Gremlins is a python program/framework which assists in fault testing distributed systems.
Gremlins is a fault injector - it is an evil program that sits on a machine and does nasty things to other programs on that machine (or the machine overall).
Its primary purpose is for black-box long-lived testing of a distributed system, as it does not make any effort to provide concepts like "test cases" or code instrumentation. The idea is not to trigger specific error cases, but to simulate generally faulty hardware and networking so that a larger class of problems can be found on a small test cluster.
The hope is that, if a fault tolerant system can make progress without corruption or unrecoverable errors on a 5-node cluster full of gremlins, it will also be free of such errors on a 500-node cluster where errors may occur every day by natural causes.
The very simplest way to run gremlins is to just set your python path:
$ PYTHONPATH=. ./gremlins/gremlin.py
The second simplest way (and the recommended one) is to run it within a python virtual environment after running python setup.py develop
$ gremlins
Gremlins is built around a few key concepts: faults, triggers, and profiles.
A fault is the most specific unit of abstraction - it is simply a thing that can go wrong. One example fault is "kill -9 the DataNode JVM, wait 60 seconds, then start it back up". Another example might be "turn off networking for 5 minutes"
Faults are simply python callables. Anything that can be called can be run by the framework.
Some handy faults are provided in the gremlins.faults module. Note that most of these faults are functions that return other functions. This is a useful pattern, though some people might prefer making classes whose instances are callable.
A related concept is "metafaults". These are simply faults that provide nice containers around other faults. Currently the only example of a metafault is gremlins.metafaults.pick_fault, which takes a list of (weight, fault) pairs, and picks one of the subfaults according to the provided weights.
A trigger is a way of running faults. The simplest trigger (and the only one that really works well at the moment) is gremlins.triggers.Periodic. This trigger is constructed with an interval and a fault. It simply repeats a process of sleeping for the given interval, and then running the fault.
Another trigger in development is the webserver trigger. This exposes a CherryPy webserver which accepts POST requests (eg via curl) so that cross-machine fault testing can be controlled from a central location.
Future trigger ideas include the ability to watch a log for a given line before triggering a fault, etc.
A profile currently doesn't have a type, but is just a normal python list of triggers. When running gremlins, one can provide a profile, and each of the triggers will be started. This concept allows one to start both a webserver trigger and a periodic trigger from a single invocation.
Gremlins can be run in two different modes. In the first mode, the user specifies a list of faults. These faults are executed immediately, and then gremlins exists. In the second mode, the user specifies a Profile to start. This profile is run until the user kills the gremlin process.

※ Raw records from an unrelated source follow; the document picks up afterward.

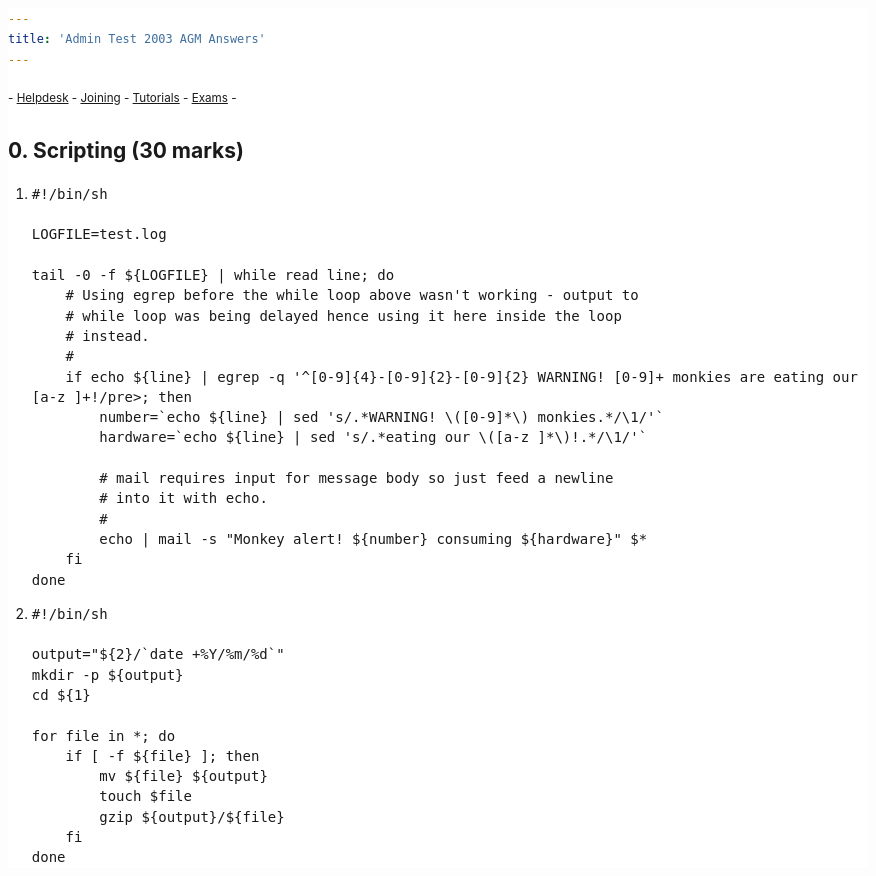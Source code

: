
 ```yaml
---
title: 'Admin Test 2003 AGM Answers'
---
```


 <sub> - [Helpdesk](../../) - [Joining](../../joining) - [Tutorials](../../tutorials) - [Exams](../../exams) -</sub>
## 0\. Scripting (30 marks)

1.  <pre>#!/bin/sh

    LOGFILE=test.log

    tail -0 -f ${LOGFILE} | while read line; do
    	# Using egrep before the while loop above wasn't working - output to
    	# while loop was being delayed hence using it here inside the loop
    	# instead.
    	#
    	if echo ${line} | egrep -q '^[0-9]{4}-[0-9]{2}-[0-9]{2} WARNING! [0-9]+ monkies are eating our [a-z ]+!/pre>; then
    		number=`echo ${line} | sed 's/.*WARNING! \([0-9]*\) monkies.*/\1/'`
    		hardware=`echo ${line} | sed 's/.*eating our \([a-z ]*\)!.*/\1/'`

    		# mail requires input for message body so just feed a newline
    		# into it with echo.
    		#
    		echo | mail -s "Monkey alert! ${number} consuming ${hardware}" $*
    	fi
    done</pre>

2.  <pre>#!/bin/sh

    output="${2}/`date +%Y/%m/%d`"
    mkdir -p ${output}
    cd ${1}

    for file in *; do
    	if [ -f ${file} ]; then
    		mv ${file} ${output}
    		touch $file
    		gzip ${output}/${file}
    	fi
    done</pre>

For example, to run the hbase.rs_pause fault just once, simply execute:
$ gremlins -m gremlins.profiles.hbase -f hbase.rs_pause
The -m flag causes gremlins to import the given python module. This can be useful to specify faults from a module that is not included with gremlins itself.
Multiple faults can be executed in sequence by passing multiple -f options.
To run a fault profile, simply pass it with a -p flag:
$ gremlins -m gremlins.profiles.hbase -p hbase.profile